- [RECORDS FOR PROCESSING]:
====
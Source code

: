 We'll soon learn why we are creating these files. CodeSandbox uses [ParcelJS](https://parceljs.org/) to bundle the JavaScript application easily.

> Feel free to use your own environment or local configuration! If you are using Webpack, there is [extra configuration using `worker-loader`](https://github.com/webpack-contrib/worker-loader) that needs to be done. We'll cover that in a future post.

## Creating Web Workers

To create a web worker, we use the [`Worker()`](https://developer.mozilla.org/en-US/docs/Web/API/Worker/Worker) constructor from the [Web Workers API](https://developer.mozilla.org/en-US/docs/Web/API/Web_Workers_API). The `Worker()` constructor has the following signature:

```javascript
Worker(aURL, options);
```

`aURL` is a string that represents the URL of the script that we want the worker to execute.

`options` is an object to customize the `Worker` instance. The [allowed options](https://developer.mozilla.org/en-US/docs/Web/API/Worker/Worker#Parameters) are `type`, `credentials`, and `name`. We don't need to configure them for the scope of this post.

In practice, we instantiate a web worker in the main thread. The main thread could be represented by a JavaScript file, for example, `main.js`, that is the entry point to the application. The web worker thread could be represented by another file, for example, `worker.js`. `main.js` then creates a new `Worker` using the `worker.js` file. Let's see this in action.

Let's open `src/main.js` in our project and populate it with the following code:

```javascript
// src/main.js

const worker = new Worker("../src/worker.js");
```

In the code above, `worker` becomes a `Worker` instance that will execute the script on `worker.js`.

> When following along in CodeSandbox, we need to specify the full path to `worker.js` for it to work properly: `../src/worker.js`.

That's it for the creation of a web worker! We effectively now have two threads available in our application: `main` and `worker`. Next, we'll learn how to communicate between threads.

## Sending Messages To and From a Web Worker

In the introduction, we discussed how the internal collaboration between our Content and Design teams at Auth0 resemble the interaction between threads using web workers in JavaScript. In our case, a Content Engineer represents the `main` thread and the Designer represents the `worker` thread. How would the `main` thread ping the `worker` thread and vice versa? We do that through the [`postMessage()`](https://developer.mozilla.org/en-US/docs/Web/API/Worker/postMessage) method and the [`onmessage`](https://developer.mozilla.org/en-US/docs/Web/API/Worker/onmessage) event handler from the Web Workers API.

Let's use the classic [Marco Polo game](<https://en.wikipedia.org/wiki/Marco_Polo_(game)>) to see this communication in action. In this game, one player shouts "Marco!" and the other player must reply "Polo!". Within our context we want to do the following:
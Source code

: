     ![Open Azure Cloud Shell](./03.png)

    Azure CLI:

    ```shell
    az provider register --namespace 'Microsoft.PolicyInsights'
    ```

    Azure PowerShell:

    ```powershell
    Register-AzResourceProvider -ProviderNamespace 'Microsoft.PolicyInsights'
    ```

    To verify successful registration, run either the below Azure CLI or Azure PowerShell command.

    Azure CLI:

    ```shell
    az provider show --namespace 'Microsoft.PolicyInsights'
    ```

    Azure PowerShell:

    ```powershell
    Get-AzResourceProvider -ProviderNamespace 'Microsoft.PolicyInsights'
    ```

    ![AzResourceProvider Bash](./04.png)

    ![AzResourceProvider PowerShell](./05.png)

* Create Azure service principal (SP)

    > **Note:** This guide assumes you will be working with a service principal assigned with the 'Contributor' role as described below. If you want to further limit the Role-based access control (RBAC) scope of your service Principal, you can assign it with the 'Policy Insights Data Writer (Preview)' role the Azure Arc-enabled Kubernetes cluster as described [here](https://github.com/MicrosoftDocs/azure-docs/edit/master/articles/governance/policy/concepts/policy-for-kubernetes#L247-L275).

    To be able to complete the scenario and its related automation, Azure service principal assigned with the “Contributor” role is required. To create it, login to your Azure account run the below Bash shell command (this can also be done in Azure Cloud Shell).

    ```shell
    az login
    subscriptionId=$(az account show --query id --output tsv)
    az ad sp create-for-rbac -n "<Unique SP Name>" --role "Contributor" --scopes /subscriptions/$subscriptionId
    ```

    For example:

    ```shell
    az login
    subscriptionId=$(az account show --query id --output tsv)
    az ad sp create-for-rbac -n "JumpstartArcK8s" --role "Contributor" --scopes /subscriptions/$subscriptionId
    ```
====
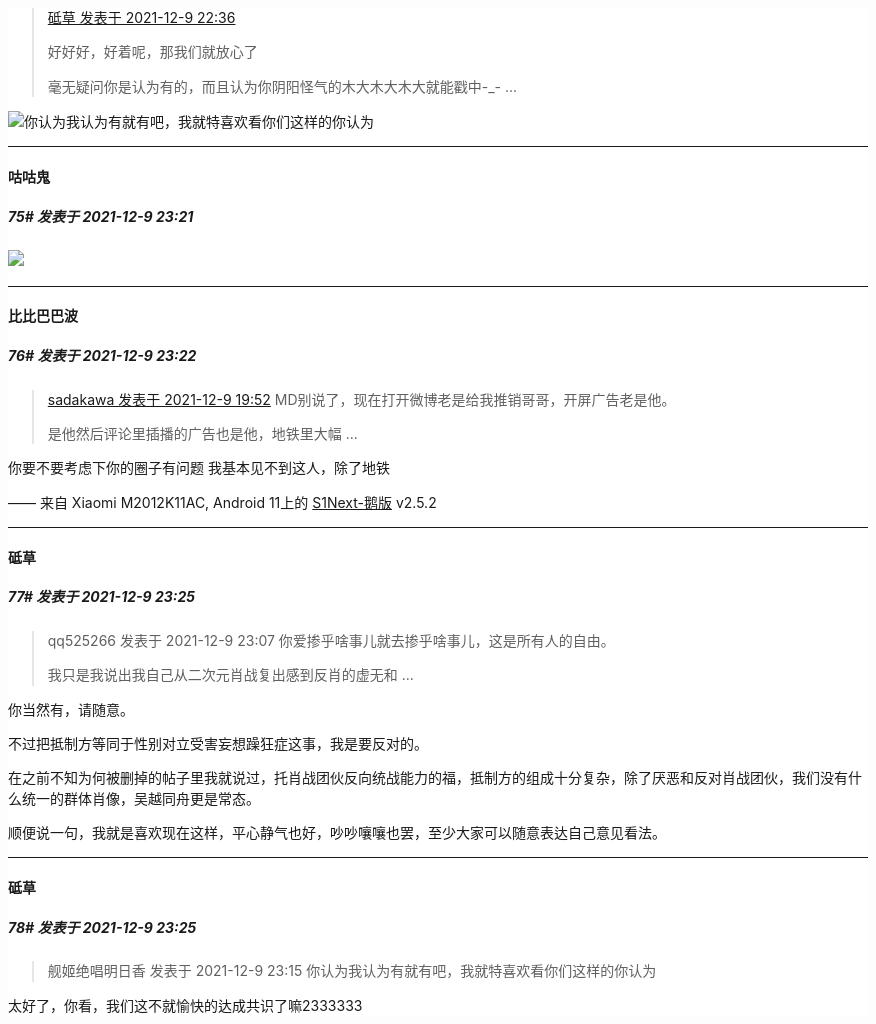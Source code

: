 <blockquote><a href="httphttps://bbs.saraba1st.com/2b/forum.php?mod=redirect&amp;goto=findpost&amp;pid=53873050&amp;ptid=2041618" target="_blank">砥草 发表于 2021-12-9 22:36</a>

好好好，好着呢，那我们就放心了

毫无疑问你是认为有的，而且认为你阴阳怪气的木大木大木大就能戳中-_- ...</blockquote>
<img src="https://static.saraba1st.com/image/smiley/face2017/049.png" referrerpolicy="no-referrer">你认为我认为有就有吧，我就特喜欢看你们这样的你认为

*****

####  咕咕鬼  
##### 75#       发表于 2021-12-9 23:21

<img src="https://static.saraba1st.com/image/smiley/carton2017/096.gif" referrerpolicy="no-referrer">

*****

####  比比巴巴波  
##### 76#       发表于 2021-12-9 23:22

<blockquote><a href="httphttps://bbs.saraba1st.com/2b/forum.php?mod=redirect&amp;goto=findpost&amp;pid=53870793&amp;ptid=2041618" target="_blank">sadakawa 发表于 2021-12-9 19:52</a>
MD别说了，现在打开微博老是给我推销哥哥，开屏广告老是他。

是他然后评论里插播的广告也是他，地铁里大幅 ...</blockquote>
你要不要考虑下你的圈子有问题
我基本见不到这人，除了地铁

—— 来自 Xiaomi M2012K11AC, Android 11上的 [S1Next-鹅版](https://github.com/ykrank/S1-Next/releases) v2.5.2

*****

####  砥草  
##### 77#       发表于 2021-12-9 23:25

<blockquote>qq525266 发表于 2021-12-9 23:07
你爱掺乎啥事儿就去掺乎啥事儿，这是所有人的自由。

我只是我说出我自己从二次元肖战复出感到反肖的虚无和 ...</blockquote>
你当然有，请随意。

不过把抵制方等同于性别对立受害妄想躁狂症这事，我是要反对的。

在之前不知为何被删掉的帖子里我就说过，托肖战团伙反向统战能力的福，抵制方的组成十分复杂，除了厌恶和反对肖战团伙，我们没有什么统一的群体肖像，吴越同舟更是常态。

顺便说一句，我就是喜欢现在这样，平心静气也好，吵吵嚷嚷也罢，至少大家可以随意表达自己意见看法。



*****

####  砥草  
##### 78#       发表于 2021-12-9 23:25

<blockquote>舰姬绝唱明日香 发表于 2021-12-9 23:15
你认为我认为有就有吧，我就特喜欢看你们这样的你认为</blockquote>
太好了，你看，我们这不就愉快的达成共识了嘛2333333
====
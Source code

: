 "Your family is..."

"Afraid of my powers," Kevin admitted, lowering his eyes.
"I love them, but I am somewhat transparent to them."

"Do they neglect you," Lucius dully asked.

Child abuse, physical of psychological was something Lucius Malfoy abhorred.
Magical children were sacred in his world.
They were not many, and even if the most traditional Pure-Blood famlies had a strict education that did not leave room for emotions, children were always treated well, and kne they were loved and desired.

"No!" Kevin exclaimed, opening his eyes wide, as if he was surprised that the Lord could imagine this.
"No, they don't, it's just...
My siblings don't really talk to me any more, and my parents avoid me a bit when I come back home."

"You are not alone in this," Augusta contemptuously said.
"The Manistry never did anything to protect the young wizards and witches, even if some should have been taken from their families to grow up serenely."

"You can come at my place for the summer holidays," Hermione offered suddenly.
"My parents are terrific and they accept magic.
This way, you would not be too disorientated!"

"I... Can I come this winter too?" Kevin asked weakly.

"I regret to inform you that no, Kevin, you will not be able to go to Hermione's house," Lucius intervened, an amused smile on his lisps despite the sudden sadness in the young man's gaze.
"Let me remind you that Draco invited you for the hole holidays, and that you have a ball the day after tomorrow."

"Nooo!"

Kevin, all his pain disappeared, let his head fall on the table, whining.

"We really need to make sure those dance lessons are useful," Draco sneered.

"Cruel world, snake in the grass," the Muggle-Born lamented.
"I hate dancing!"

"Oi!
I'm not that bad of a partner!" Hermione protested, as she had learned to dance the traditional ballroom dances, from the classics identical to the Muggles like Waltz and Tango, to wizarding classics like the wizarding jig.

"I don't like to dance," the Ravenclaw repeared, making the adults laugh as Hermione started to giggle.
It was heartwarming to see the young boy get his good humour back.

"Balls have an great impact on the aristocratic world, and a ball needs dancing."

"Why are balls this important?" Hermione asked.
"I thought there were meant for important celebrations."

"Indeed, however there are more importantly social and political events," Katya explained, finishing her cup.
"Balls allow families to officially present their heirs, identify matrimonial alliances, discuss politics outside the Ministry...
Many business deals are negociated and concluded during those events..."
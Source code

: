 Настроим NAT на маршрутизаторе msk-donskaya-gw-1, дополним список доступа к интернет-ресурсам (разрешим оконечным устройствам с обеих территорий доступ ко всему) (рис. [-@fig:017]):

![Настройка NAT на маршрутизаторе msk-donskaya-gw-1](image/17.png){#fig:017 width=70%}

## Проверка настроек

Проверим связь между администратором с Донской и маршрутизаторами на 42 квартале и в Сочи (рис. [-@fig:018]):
====
Reproduce exactly the entries above, limited to the lines from the one with "是他然后评论里插播的广告也是他，地铁里大幅 ...</blockquote>" through the one with "太好了，你看，我们这不就愉快的达成共识了嘛2333333", both included.

是他然后评论里插播的广告也是他，地铁里大幅 ...</blockquote>
你要不要考虑下你的圈子有问题
我基本见不到这人，除了地铁

—— 来自 Xiaomi M2012K11AC, Android 11上的 [S1Next-鹅版](https://github.com/ykrank/S1-Next/releases) v2.5.2

*****

####  砥草  
##### 77#       发表于 2021-12-9 23:25

<blockquote>qq525266 发表于 2021-12-9 23:07
你爱掺乎啥事儿就去掺乎啥事儿，这是所有人的自由。

我只是我说出我自己从二次元肖战复出感到反肖的虚无和 ...</blockquote>
你当然有，请随意。

不过把抵制方等同于性别对立受害妄想躁狂症这事，我是要反对的。

在之前不知为何被删掉的帖子里我就说过，托肖战团伙反向统战能力的福，抵制方的组成十分复杂，除了厌恶和反对肖战团伙，我们没有什么统一的群体肖像，吴越同舟更是常态。

顺便说一句，我就是喜欢现在这样，平心静气也好，吵吵嚷嚷也罢，至少大家可以随意表达自己意见看法。



*****

####  砥草  
##### 78#       发表于 2021-12-9 23:25

<blockquote>舰姬绝唱明日香 发表于 2021-12-9 23:15
你认为我认为有就有吧，我就特喜欢看你们这样的你认为</blockquote>
太好了，你看，我们这不就愉快的达成共识了嘛2333333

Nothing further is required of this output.